▶ Exercise details: Go through the records below and return each line that has "itemize" in it.

Data START

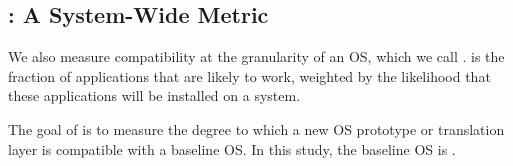 \subsection{\CompatMetric{}: A System-Wide Metric}

We also measure compatibility at the granularity of an OS,
which we call \compatmetric{}.
\Compatmetric{} is the fraction of applications that are likely to work,
weighted by the likelihood that these applications will be installed on a system.

The goal of \compatmetric{} is to measure the degree to which a
new OS prototype or translation layer is compatible with a baseline OS.
In this study, the baseline OS is \osdist{}.



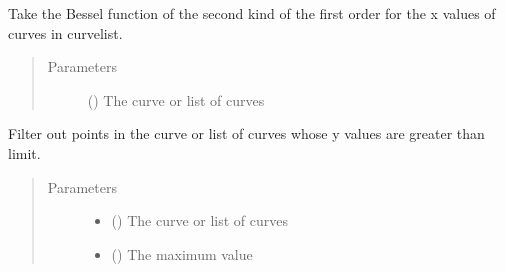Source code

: \documentclass[letterpaper,10pt,english]{sphinxmanual}
\begin{document}
\begin{fulllineitems}
\label{\detokenize{pydv:pydvpy.y1x}}
Take the Bessel function of the second kind of the first order for the x values of
curves in curvelist.
\begin{quote}\begin{description}
\item[{Parameters}] \leavevmode
{} () \textendash{} The curve or list of curves

\end{description}\end{quote}

\end{fulllineitems}


\begin{fulllineitems}
\label{\detokenize{pydv:pydvpy.ymax}}
Filter out points in the curve or list of curves whose y values are greater than limit.
\begin{quote}\begin{description}
\item[{Parameters}] \leavevmode\begin{itemize}
\item {} 
 () \textendash{} The curve or list of curves

\item {} 
 () \textendash{} The maximum value

\end{itemize}

\end{description}\end{quote}

\end{fulllineitems}
\end{document}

Data END

▶ Response to this exercise:
\item[{Parameters}] \leavevmode\begin{itemize}
\end{itemize}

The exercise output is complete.